DESCRIPTION OF THE TASK ▸ Whenever the string "object" turns up in a line of the data below, copy that line.

DATA LISTING ▸
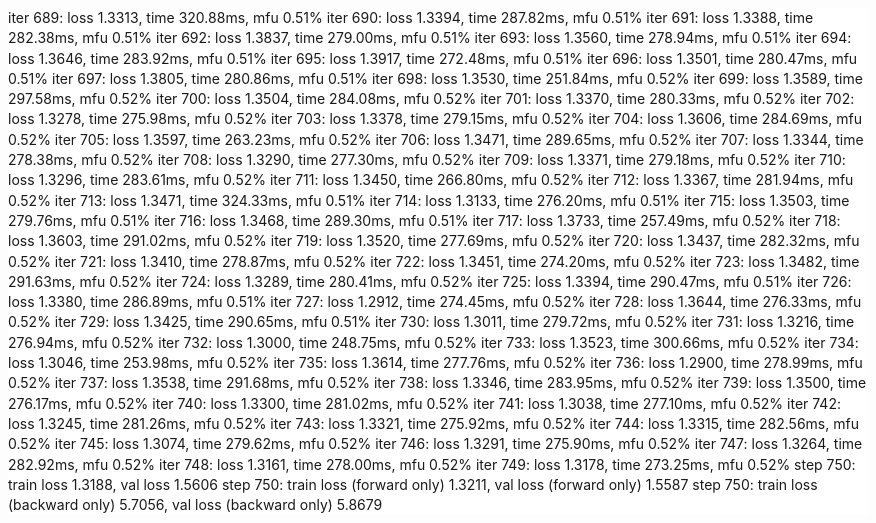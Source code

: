 iter 689: loss 1.3313, time 320.88ms, mfu 0.51%
iter 690: loss 1.3394, time 287.82ms, mfu 0.51%
iter 691: loss 1.3388, time 282.38ms, mfu 0.51%
iter 692: loss 1.3837, time 279.00ms, mfu 0.51%
iter 693: loss 1.3560, time 278.94ms, mfu 0.51%
iter 694: loss 1.3646, time 283.92ms, mfu 0.51%
iter 695: loss 1.3917, time 272.48ms, mfu 0.51%
iter 696: loss 1.3501, time 280.47ms, mfu 0.51%
iter 697: loss 1.3805, time 280.86ms, mfu 0.51%
iter 698: loss 1.3530, time 251.84ms, mfu 0.52%
iter 699: loss 1.3589, time 297.58ms, mfu 0.52%
iter 700: loss 1.3504, time 284.08ms, mfu 0.52%
iter 701: loss 1.3370, time 280.33ms, mfu 0.52%
iter 702: loss 1.3278, time 275.98ms, mfu 0.52%
iter 703: loss 1.3378, time 279.15ms, mfu 0.52%
iter 704: loss 1.3606, time 284.69ms, mfu 0.52%
iter 705: loss 1.3597, time 263.23ms, mfu 0.52%
iter 706: loss 1.3471, time 289.65ms, mfu 0.52%
iter 707: loss 1.3344, time 278.38ms, mfu 0.52%
iter 708: loss 1.3290, time 277.30ms, mfu 0.52%
iter 709: loss 1.3371, time 279.18ms, mfu 0.52%
iter 710: loss 1.3296, time 283.61ms, mfu 0.52%
iter 711: loss 1.3450, time 266.80ms, mfu 0.52%
iter 712: loss 1.3367, time 281.94ms, mfu 0.52%
iter 713: loss 1.3471, time 324.33ms, mfu 0.51%
iter 714: loss 1.3133, time 276.20ms, mfu 0.51%
iter 715: loss 1.3503, time 279.76ms, mfu 0.51%
iter 716: loss 1.3468, time 289.30ms, mfu 0.51%
iter 717: loss 1.3733, time 257.49ms, mfu 0.52%
iter 718: loss 1.3603, time 291.02ms, mfu 0.52%
iter 719: loss 1.3520, time 277.69ms, mfu 0.52%
iter 720: loss 1.3437, time 282.32ms, mfu 0.52%
iter 721: loss 1.3410, time 278.87ms, mfu 0.52%
iter 722: loss 1.3451, time 274.20ms, mfu 0.52%
iter 723: loss 1.3482, time 291.63ms, mfu 0.52%
iter 724: loss 1.3289, time 280.41ms, mfu 0.52%
iter 725: loss 1.3394, time 290.47ms, mfu 0.51%
iter 726: loss 1.3380, time 286.89ms, mfu 0.51%
iter 727: loss 1.2912, time 274.45ms, mfu 0.52%
iter 728: loss 1.3644, time 276.33ms, mfu 0.52%
iter 729: loss 1.3425, time 290.65ms, mfu 0.51%
iter 730: loss 1.3011, time 279.72ms, mfu 0.52%
iter 731: loss 1.3216, time 276.94ms, mfu 0.52%
iter 732: loss 1.3000, time 248.75ms, mfu 0.52%
iter 733: loss 1.3523, time 300.66ms, mfu 0.52%
iter 734: loss 1.3046, time 253.98ms, mfu 0.52%
iter 735: loss 1.3614, time 277.76ms, mfu 0.52%
iter 736: loss 1.2900, time 278.99ms, mfu 0.52%
iter 737: loss 1.3538, time 291.68ms, mfu 0.52%
iter 738: loss 1.3346, time 283.95ms, mfu 0.52%
iter 739: loss 1.3500, time 276.17ms, mfu 0.52%
iter 740: loss 1.3300, time 281.02ms, mfu 0.52%
iter 741: loss 1.3038, time 277.10ms, mfu 0.52%
iter 742: loss 1.3245, time 281.26ms, mfu 0.52%
iter 743: loss 1.3321, time 275.92ms, mfu 0.52%
iter 744: loss 1.3315, time 282.56ms, mfu 0.52%
iter 745: loss 1.3074, time 279.62ms, mfu 0.52%
iter 746: loss 1.3291, time 275.90ms, mfu 0.52%
iter 747: loss 1.3264, time 282.92ms, mfu 0.52%
iter 748: loss 1.3161, time 278.00ms, mfu 0.52%
iter 749: loss 1.3178, time 273.25ms, mfu 0.52%
step 750: train loss 1.3188, val loss 1.5606
step 750: train loss (forward only) 1.3211, val loss (forward only) 1.5587
step 750: train loss (backward only) 5.7056, val loss (backward only) 5.8679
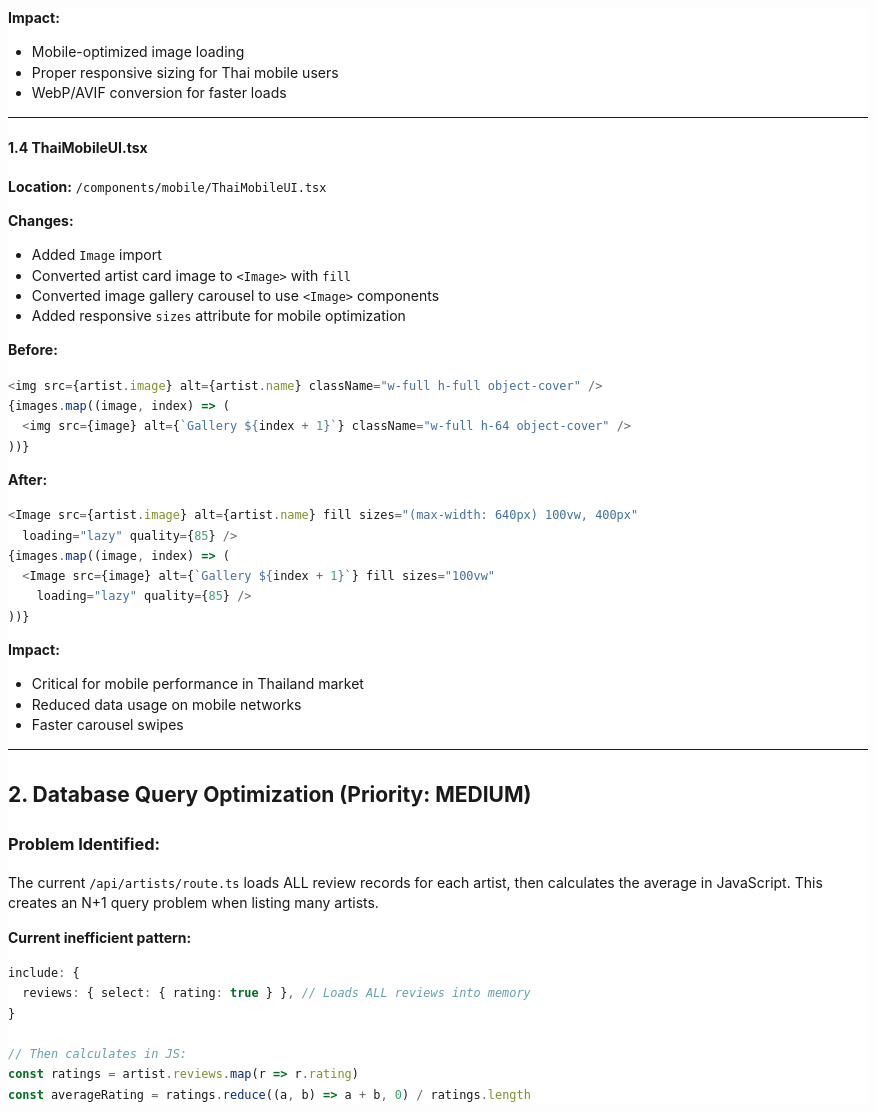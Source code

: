**Impact:**
- Mobile-optimized image loading
- Proper responsive sizing for Thai mobile users
- WebP/AVIF conversion for faster loads

---

#### 1.4 ThaiMobileUI.tsx
**Location:** `/components/mobile/ThaiMobileUI.tsx`

**Changes:**
- Added `Image` import
- Converted artist card image to `<Image>` with `fill`
- Converted image gallery carousel to use `<Image>` components
- Added responsive `sizes` attribute for mobile optimization

**Before:**
```typescript
<img src={artist.image} alt={artist.name} className="w-full h-full object-cover" />
{images.map((image, index) => (
  <img src={image} alt={`Gallery ${index + 1}`} className="w-full h-64 object-cover" />
))}
```

**After:**
```typescript
<Image src={artist.image} alt={artist.name} fill sizes="(max-width: 640px) 100vw, 400px"
  loading="lazy" quality={85} />
{images.map((image, index) => (
  <Image src={image} alt={`Gallery ${index + 1}`} fill sizes="100vw"
    loading="lazy" quality={85} />
))}
```

**Impact:**
- Critical for mobile performance in Thailand market
- Reduced data usage on mobile networks
- Faster carousel swipes

---

## 2. Database Query Optimization (Priority: MEDIUM)

### **Problem Identified:**
The current `/api/artists/route.ts` loads ALL review records for each artist, then calculates the average in JavaScript. This creates an N+1 query problem when listing many artists.

**Current inefficient pattern:**
```typescript
include: {
  reviews: { select: { rating: true } }, // Loads ALL reviews into memory
}

// Then calculates in JS:
const ratings = artist.reviews.map(r => r.rating)
const averageRating = ratings.reduce((a, b) => a + b, 0) / ratings.length
```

RESPONSE AREA ▸
<img src={artist.image} alt={artist.name} className="w-full h-full object-cover" />
  <img src={image} alt={`Gallery ${index + 1}`} className="w-full h-64 object-cover" />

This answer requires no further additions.